Top of Source data

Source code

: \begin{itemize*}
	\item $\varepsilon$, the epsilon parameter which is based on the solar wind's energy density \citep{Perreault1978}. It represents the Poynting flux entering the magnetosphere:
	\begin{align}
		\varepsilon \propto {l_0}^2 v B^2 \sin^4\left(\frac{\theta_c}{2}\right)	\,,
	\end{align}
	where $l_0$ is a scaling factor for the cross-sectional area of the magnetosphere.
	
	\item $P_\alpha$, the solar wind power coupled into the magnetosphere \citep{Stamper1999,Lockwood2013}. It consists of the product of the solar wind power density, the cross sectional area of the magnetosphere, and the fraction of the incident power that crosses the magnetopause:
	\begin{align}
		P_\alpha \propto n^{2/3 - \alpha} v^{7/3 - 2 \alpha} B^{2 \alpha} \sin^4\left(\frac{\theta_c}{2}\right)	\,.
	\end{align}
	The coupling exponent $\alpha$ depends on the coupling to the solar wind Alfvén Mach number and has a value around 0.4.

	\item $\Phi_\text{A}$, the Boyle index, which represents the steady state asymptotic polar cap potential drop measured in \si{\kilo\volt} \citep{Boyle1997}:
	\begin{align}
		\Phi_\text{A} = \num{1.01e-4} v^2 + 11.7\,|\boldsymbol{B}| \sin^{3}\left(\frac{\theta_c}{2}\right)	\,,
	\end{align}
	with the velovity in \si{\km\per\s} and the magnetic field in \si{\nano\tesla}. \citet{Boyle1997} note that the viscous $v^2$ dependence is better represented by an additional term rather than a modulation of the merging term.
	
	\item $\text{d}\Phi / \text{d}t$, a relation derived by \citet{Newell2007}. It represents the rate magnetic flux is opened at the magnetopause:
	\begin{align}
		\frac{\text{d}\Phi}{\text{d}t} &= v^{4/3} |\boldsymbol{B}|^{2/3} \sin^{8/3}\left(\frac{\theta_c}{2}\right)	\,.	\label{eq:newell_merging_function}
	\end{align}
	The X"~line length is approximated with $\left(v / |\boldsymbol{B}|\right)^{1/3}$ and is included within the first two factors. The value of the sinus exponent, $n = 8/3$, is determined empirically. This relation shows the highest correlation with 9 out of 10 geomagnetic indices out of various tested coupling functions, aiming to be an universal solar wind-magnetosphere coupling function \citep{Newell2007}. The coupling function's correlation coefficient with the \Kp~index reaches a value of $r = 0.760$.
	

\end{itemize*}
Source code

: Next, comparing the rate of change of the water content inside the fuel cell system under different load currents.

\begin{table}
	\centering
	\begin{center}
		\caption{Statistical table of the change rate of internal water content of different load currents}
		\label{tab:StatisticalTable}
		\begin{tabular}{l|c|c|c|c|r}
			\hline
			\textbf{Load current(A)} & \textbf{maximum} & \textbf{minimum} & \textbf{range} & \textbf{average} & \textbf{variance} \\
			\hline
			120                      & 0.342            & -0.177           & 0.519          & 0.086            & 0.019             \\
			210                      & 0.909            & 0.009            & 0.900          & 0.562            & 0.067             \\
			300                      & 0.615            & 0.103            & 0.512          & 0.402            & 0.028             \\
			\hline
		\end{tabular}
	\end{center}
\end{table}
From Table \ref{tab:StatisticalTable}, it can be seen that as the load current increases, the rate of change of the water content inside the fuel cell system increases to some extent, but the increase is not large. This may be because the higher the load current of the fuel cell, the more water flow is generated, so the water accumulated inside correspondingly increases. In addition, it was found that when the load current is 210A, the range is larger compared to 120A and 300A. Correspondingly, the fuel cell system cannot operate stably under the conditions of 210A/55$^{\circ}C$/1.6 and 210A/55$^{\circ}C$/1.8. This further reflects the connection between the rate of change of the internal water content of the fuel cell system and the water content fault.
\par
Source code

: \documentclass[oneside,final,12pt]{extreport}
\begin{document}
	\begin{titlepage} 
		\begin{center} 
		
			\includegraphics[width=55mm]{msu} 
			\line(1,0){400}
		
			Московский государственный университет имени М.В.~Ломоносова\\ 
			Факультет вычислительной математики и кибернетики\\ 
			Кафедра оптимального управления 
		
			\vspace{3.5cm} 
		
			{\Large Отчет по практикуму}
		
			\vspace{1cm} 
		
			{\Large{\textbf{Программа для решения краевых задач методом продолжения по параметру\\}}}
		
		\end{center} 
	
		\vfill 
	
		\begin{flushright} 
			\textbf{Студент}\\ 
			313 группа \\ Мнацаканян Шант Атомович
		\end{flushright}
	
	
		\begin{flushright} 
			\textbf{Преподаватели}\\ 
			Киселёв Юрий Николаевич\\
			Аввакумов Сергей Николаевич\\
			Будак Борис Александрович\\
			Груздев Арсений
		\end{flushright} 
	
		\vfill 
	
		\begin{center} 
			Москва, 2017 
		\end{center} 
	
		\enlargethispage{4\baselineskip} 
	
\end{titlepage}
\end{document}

Bottom of Source data

-- To do --
So that nothing is lost, restate all the material word for word.

-- Solution to this problem --
Source code

: \begin{itemize*}
	\item $\varepsilon$, the epsilon parameter which is based on the solar wind's energy density \citep{Perreault1978}. It represents the Poynting flux entering the magnetosphere:
	\begin{align}
		\varepsilon \propto {l_0}^2 v B^2 \sin^4\left(\frac{\theta_c}{2}\right)	\,,
	\end{align}
	where $l_0$ is a scaling factor for the cross-sectional area of the magnetosphere.
	
	\item $P_\alpha$, the solar wind power coupled into the magnetosphere \citep{Stamper1999,Lockwood2013}. It consists of the product of the solar wind power density, the cross sectional area of the magnetosphere, and the fraction of the incident power that crosses the magnetopause:
	\begin{align}
		P_\alpha \propto n^{2/3 - \alpha} v^{7/3 - 2 \alpha} B^{2 \alpha} \sin^4\left(\frac{\theta_c}{2}\right)	\,.
	\end{align}
	The coupling exponent $\alpha$ depends on the coupling to the solar wind Alfvén Mach number and has a value around 0.4.

	\item $\Phi_\text{A}$, the Boyle index, which represents the steady state asymptotic polar cap potential drop measured in \si{\kilo\volt} \citep{Boyle1997}:
	\begin{align}
		\Phi_\text{A} = \num{1.01e-4} v^2 + 11.7\,|\boldsymbol{B}| \sin^{3}\left(\frac{\theta_c}{2}\right)	\,,
	\end{align}
	with the velovity in \si{\km\per\s} and the magnetic field in \si{\nano\tesla}. \citet{Boyle1997} note that the viscous $v^2$ dependence is better represented by an additional term rather than a modulation of the merging term.
	
	\item $\text{d}\Phi / \text{d}t$, a relation derived by \citet{Newell2007}. It represents the rate magnetic flux is opened at the magnetopause:
	\begin{align}
		\frac{\text{d}\Phi}{\text{d}t} &= v^{4/3} |\boldsymbol{B}|^{2/3} \sin^{8/3}\left(\frac{\theta_c}{2}\right)	\,.	\label{eq:newell_merging_function}
	\end{align}
	The X"~line length is approximated with $\left(v / |\boldsymbol{B}|\right)^{1/3}$ and is included within the first two factors. The value of the sinus exponent, $n = 8/3$, is determined empirically. This relation shows the highest correlation with 9 out of 10 geomagnetic indices out of various tested coupling functions, aiming to be an universal solar wind-magnetosphere coupling function \citep{Newell2007}. The coupling function's correlation coefficient with the \Kp~index reaches a value of $r = 0.760$.
	

\end{itemize*}
Source code

: Next, comparing the rate of change of the water content inside the fuel cell system under different load currents.

\begin{table}
	\centering
	\begin{center}
		\caption{Statistical table of the change rate of internal water content of different load currents}
		\label{tab:StatisticalTable}
		\begin{tabular}{l|c|c|c|c|r}
			\hline
			\textbf{Load current(A)} & \textbf{maximum} & \textbf{minimum} & \textbf{range} & \textbf{average} & \textbf{variance} \\
			\hline
			120                      & 0.342            & -0.177           & 0.519          & 0.086            & 0.019             \\
			210                      & 0.909            & 0.009            & 0.900          & 0.562            & 0.067             \\
			300                      & 0.615            & 0.103            & 0.512          & 0.402            & 0.028             \\
			\hline
		\end{tabular}
	\end{center}
\end{table}
From Table \ref{tab:StatisticalTable}, it can be seen that as the load current increases, the rate of change of the water content inside the fuel cell system increases to some extent, but the increase is not large. This may be because the higher the load current of the fuel cell, the more water flow is generated, so the water accumulated inside correspondingly increases. In addition, it was found that when the load current is 210A, the range is larger compared to 120A and 300A. Correspondingly, the fuel cell system cannot operate stably under the conditions of 210A/55$^{\circ}C$/1.6 and 210A/55$^{\circ}C$/1.8. This further reflects the connection between the rate of change of the internal water content of the fuel cell system and the water content fault.
\par
Source code

: \documentclass[oneside,final,12pt]{extreport}
\begin{document}
	\begin{titlepage} 
		\begin{center} 
		
			\includegraphics[width=55mm]{msu} 
			\line(1,0){400}
		
			Московский государственный университет имени М.В.~Ломоносова\\ 
			Факультет вычислительной математики и кибернетики\\ 
			Кафедра оптимального управления 
		
			\vspace{3.5cm} 
		
			{\Large Отчет по практикуму}
		
			\vspace{1cm} 
		
			{\Large{\textbf{Программа для решения краевых задач методом продолжения по параметру\\}}}
		
		\end{center} 
	
		\vfill 
	
		\begin{flushright} 
			\textbf{Студент}\\ 
			313 группа \\ Мнацаканян Шант Атомович
		\end{flushright}
	
	
		\begin{flushright} 
			\textbf{Преподаватели}\\ 
			Киселёв Юрий Николаевич\\
			Аввакумов Сергей Николаевич\\
			Будак Борис Александрович\\
			Груздев Арсений
		\end{flushright} 
	
		\vfill 
	
		\begin{center} 
			Москва, 2017 
		\end{center} 
	
		\enlargethispage{4\baselineskip} 
	
\end{titlepage}
\end{document}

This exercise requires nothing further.